Chromothripsis is the massive but highly localized chromosomal rearrangement in response to a one-step catastrophic event, rather than an accumulation of a series of subsequent and random alterations.
Chromothripsis occurs commonly in various human
cancers and is thought to be associated with increased
malignancy and
carcinogenesis. However, the causes and consequences of
chromothripsis remain unclear. Therefore, to identify the mechanism underlying the generation of
chromothripsis, we investigated whether
chromothripsis could be artificially induced by ionizing radiation. We first elicited
DNA double-strand breaks in an
oral squamous cell carcinoma cell line HOC313-P and its highly metastatic subline HOC313-LM, using Single Particle Irradiation system to Cell (SPICE), a focused vertical microbeam system designed to irradiate a spot within the nuclei of adhesive cells, and then established irradiated monoclonal sublines from them, respectively.
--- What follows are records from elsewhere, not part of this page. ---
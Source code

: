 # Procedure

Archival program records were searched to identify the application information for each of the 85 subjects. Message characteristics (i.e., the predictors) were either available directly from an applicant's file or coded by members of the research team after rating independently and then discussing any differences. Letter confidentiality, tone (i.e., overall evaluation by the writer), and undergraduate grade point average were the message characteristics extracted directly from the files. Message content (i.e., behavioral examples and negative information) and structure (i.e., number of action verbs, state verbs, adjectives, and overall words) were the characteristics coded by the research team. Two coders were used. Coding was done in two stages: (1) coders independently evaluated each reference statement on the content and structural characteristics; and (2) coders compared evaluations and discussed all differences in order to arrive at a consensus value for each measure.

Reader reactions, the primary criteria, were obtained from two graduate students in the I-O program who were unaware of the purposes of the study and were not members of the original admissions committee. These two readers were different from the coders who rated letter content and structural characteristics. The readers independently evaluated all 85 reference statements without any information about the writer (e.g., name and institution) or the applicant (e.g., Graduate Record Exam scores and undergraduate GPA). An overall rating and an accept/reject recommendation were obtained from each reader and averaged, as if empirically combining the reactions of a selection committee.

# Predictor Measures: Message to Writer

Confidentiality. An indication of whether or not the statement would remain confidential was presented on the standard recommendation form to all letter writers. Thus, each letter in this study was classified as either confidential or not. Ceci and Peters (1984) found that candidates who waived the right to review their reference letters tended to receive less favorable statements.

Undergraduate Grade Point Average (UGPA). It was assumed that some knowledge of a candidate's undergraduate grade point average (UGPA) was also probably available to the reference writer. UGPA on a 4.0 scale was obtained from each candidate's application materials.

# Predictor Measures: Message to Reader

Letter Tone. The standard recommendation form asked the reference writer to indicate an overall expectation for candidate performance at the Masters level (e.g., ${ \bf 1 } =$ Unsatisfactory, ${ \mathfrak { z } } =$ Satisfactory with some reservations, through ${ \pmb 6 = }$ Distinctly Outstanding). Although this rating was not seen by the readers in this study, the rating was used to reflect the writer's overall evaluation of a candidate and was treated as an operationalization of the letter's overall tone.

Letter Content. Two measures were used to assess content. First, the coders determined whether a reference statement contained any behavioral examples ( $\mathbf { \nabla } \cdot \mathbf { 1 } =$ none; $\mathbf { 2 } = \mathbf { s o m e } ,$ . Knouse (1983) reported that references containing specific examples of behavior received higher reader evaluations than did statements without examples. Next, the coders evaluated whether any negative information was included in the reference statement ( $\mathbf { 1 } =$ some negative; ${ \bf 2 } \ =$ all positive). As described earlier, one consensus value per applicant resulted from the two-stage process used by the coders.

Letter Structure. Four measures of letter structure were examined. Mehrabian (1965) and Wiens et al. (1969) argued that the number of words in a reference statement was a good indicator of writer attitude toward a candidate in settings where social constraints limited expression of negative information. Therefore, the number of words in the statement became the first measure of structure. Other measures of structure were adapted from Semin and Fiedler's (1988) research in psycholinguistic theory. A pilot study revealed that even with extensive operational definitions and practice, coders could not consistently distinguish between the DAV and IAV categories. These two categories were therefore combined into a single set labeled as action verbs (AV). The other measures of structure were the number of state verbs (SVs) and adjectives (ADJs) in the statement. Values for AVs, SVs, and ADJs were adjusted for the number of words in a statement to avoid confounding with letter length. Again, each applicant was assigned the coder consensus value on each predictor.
SNP array analysis detected a number of chromosomal copy number alterations (CNAs) in these sublines, and one HOC313-LM-derived monoclonal subline irradiated with 200
protons by the microbeam displayed multiple CNAs involved locally in chromosome 7. Multi-color FISH showed a complex translocation of chromosome 7 involving chromosomes 11 and 12. Furthermore, whole genome sequencing analysis revealed multiple de novo complex chromosomal rearrangements localized in chromosomes 2, 5, 7, and 20, resembling
chromothripsis. These findings suggested that localized ionizing irradiation within the nucleus may induce
chromothripsis-like complex chromosomal alterations via local DNA damage in the nucleus.